Top of Recorded data

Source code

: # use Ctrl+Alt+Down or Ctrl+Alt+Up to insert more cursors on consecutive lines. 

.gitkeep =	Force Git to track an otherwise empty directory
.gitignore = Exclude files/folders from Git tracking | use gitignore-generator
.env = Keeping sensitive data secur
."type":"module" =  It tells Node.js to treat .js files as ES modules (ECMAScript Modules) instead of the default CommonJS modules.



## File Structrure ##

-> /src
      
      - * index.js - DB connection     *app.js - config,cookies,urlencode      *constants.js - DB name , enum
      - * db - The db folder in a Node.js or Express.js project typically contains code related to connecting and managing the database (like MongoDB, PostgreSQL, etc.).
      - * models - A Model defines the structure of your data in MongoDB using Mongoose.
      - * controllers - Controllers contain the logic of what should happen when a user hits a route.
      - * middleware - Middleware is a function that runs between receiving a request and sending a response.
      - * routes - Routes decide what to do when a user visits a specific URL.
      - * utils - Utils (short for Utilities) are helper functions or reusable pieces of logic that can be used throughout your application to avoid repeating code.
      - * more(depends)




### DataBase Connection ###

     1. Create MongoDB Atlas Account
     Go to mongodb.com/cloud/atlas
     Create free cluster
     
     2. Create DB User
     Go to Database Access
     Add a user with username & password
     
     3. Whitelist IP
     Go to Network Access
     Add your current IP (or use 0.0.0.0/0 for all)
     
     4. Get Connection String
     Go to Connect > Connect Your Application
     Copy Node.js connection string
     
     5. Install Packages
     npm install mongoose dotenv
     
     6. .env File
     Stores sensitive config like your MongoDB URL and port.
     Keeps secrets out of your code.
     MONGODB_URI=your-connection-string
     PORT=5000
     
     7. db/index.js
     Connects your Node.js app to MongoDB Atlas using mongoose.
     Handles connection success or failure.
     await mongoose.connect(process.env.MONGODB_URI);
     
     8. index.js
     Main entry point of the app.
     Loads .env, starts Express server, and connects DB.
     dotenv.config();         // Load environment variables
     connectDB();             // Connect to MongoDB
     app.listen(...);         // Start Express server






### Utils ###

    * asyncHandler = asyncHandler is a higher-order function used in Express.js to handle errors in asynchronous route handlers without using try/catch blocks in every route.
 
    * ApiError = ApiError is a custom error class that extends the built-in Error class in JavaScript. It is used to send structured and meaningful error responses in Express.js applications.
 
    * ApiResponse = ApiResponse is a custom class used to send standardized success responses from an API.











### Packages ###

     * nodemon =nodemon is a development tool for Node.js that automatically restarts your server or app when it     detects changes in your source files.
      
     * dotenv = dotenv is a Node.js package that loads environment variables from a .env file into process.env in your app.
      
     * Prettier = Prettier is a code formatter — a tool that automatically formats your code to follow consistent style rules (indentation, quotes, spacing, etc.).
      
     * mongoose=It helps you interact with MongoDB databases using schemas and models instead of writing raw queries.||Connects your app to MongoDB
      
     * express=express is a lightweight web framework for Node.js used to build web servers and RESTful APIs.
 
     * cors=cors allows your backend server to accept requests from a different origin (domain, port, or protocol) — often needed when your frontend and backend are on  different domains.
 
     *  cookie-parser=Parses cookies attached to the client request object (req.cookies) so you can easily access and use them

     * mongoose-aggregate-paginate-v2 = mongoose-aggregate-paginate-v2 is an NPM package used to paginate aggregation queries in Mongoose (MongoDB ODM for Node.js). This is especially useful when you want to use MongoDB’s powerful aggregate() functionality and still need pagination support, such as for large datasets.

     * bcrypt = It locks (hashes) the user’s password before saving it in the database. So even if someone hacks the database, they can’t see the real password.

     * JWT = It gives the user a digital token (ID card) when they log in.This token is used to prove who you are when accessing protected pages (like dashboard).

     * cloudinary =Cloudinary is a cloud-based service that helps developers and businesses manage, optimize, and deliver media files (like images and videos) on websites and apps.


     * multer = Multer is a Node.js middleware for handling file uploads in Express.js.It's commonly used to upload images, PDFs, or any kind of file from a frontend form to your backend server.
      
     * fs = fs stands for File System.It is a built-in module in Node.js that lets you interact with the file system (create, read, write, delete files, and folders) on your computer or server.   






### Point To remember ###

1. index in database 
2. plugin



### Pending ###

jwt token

Bottom of Recorded data

Looking at the data above, return every line from the one with "8. index.js" down to the one with "in your app.", exactly and inclusively.

     8. index.js
     Main entry point of the app.
     Loads .env, starts Express server, and connects DB.
     dotenv.config();         // Load environment variables
     connectDB();             // Connect to MongoDB
     app.listen(...);         // Start Express server






### Utils ###

    * asyncHandler = asyncHandler is a higher-order function used in Express.js to handle errors in asynchronous route handlers without using try/catch blocks in every route.
 
    * ApiError = ApiError is a custom error class that extends the built-in Error class in JavaScript. It is used to send structured and meaningful error responses in Express.js applications.
 
    * ApiResponse = ApiResponse is a custom class used to send standardized success responses from an API.











### Packages ###

     * nodemon =nodemon is a development tool for Node.js that automatically restarts your server or app when it     detects changes in your source files.
      
     * dotenv = dotenv is a Node.js package that loads environment variables from a .env file into process.env in your app.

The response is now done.